Pelataran rumah Nura disulap menjadi taman yang dipenuhi lampu
kerlap-kerlip yang indah. Dua pohon kamboja yang ada di kanan dan kiri taman
seolah sengaja ditanam untuk acara ini. Batang pohon itu dililiti lampu,
membuatnya terlihat seperti penjaga pintu yang berpendar. Halamannya yang luas
sudah dipenuhi meja-meja bundar yang ditutupi taplak merah marun berpita emas.
Ada gapura yang dihiasi bunga mawar putih di sebelah kanan, terlihat kontras
dengan ornamen lain yang dominan berwarna merah marun.

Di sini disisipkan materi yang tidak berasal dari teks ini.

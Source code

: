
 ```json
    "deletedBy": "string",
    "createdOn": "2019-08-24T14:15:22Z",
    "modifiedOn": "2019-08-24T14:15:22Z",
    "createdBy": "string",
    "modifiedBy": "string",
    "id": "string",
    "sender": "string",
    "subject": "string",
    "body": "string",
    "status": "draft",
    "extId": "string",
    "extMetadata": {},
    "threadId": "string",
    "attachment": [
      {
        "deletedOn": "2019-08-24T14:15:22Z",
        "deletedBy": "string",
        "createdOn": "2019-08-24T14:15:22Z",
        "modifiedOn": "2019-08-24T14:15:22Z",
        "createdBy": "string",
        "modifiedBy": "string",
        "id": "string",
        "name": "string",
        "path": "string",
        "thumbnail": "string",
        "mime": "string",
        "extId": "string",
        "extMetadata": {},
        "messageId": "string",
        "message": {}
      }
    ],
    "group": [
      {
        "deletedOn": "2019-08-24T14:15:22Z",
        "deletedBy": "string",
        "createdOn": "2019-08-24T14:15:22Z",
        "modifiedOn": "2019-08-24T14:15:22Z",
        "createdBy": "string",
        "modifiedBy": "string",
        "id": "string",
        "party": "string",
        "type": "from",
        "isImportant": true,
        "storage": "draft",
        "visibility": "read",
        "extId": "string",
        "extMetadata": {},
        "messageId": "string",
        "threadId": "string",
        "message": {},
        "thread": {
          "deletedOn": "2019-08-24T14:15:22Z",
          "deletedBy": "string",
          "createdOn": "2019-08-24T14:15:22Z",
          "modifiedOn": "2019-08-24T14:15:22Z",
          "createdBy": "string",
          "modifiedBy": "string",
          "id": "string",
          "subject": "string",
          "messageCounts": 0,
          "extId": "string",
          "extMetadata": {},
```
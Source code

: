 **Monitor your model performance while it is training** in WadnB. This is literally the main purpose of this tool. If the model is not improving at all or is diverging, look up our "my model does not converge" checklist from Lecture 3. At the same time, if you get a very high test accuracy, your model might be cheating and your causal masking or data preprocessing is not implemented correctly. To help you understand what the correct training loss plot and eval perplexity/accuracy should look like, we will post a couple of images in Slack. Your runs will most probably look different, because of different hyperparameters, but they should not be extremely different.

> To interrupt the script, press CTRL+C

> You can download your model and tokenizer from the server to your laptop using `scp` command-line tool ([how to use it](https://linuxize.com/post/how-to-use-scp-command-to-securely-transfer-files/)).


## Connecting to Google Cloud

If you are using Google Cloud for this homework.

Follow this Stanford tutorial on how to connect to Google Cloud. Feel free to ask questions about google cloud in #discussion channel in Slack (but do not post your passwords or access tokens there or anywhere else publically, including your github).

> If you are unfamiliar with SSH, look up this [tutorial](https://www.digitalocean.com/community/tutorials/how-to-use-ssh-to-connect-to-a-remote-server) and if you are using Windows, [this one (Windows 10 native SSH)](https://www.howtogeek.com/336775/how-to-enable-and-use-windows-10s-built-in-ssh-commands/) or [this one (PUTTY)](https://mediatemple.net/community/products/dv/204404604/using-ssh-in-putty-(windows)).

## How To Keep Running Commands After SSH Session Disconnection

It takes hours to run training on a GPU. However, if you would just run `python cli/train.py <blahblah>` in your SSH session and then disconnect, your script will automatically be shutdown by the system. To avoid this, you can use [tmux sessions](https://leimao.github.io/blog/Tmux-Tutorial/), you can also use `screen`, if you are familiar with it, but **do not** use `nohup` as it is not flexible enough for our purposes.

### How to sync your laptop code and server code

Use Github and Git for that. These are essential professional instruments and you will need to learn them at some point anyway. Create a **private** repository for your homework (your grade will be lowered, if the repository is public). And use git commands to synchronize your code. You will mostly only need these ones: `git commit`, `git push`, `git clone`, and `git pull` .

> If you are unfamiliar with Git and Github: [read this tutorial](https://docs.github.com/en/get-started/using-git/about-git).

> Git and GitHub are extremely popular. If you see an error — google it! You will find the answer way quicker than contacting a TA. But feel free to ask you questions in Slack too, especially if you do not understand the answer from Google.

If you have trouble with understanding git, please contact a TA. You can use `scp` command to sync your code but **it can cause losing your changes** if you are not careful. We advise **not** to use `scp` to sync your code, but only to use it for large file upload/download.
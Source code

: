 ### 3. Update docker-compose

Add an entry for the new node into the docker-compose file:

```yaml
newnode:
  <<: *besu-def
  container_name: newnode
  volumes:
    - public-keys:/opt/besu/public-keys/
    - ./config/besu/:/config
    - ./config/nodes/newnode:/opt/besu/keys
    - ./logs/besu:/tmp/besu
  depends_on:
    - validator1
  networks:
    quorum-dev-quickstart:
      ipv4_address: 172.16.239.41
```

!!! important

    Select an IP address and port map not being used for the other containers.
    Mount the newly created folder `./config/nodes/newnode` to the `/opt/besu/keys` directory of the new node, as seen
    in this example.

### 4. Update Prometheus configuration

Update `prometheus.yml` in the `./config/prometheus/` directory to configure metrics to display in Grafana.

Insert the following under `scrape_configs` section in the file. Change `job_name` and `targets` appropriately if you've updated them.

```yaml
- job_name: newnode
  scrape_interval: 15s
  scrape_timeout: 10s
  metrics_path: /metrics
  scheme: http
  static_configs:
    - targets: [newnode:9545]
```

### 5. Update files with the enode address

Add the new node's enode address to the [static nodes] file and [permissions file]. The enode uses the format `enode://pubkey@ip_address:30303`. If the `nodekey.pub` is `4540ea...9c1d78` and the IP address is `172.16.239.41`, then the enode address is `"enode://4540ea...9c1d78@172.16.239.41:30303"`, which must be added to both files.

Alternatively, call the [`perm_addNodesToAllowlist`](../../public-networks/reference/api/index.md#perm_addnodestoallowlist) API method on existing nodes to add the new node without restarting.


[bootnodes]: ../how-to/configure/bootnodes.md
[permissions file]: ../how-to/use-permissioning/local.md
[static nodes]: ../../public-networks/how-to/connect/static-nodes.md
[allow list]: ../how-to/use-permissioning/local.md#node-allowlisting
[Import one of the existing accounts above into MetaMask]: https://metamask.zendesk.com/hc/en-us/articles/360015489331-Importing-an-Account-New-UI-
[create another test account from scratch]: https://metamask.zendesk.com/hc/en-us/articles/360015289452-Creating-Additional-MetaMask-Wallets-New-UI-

“Kau yang merancang ini?” Agi berbisik pada Adriana saat mereka
sampai.
“Sebagian.” jawab Adriana pelan. “Nura cerewet sekali soal dekorasi
malam ini.”
Agi hanya tersenyum mendengar protes Adriana tentang sepupunya.
Nura dan Dhanny keluar dengan langkah pelan dari dalam rumah
menuju gapura bunga mawar. Suara tepuk tangan samar-samar memenuhi taman malam
ini. Agi sedikit terkejut saat Adriana menggandeng tangannya dan langsung
menariknya mendekati Nura dan Dhanny yang sekarang sedang memamerkan senyum
terbaik mereka. Adriana melepaskan tangan Agi saat berpelukan dengan Nura. Meskipun
mereka sudah bertemu setiap hari sebelum malam ini, tapi sikap mereka seperti
kakak beradik yang sudah puluhan tahun tidak bertemu. Nura menghapus air
matanya yang sempat menetes di kedua sudut matanya. Dhanny hanya menyentuh bahu
Nura untuk menenangkannya. Saat Adriana berbalik, Agi baru tahu ternyata gadis
itu juga menangis.
“Seharusnya kau bahagia,” kata Agi pelan. Pemuda itu sedikit
membungkuk untuk melihat wajah Adriana yang tertunduk. Adriana mendongak sambil
mengibas-ngibaskan tangannya di dekat mata, seolah-olah gerakannya itu bisa
menghilangkan air matanya secara ajaib.
“Aku bahagia,” katanya masih sambil mengibas-ngibaskan tangan.
Agi baru akan menyentuh bahu Adriana saat tiba-tiba mata gadis
itu melebar. Pandangannya tertuju pada sesuatu yang ada di belakang Agi. Pemuda
itu menoleh untuk mencari tahu apa yang dilihat Adriana. Ada Lofa di sana,
berdampingan dengan Angga. Sudah aku
bilang mereka cocok, pikir Agi dalam hati.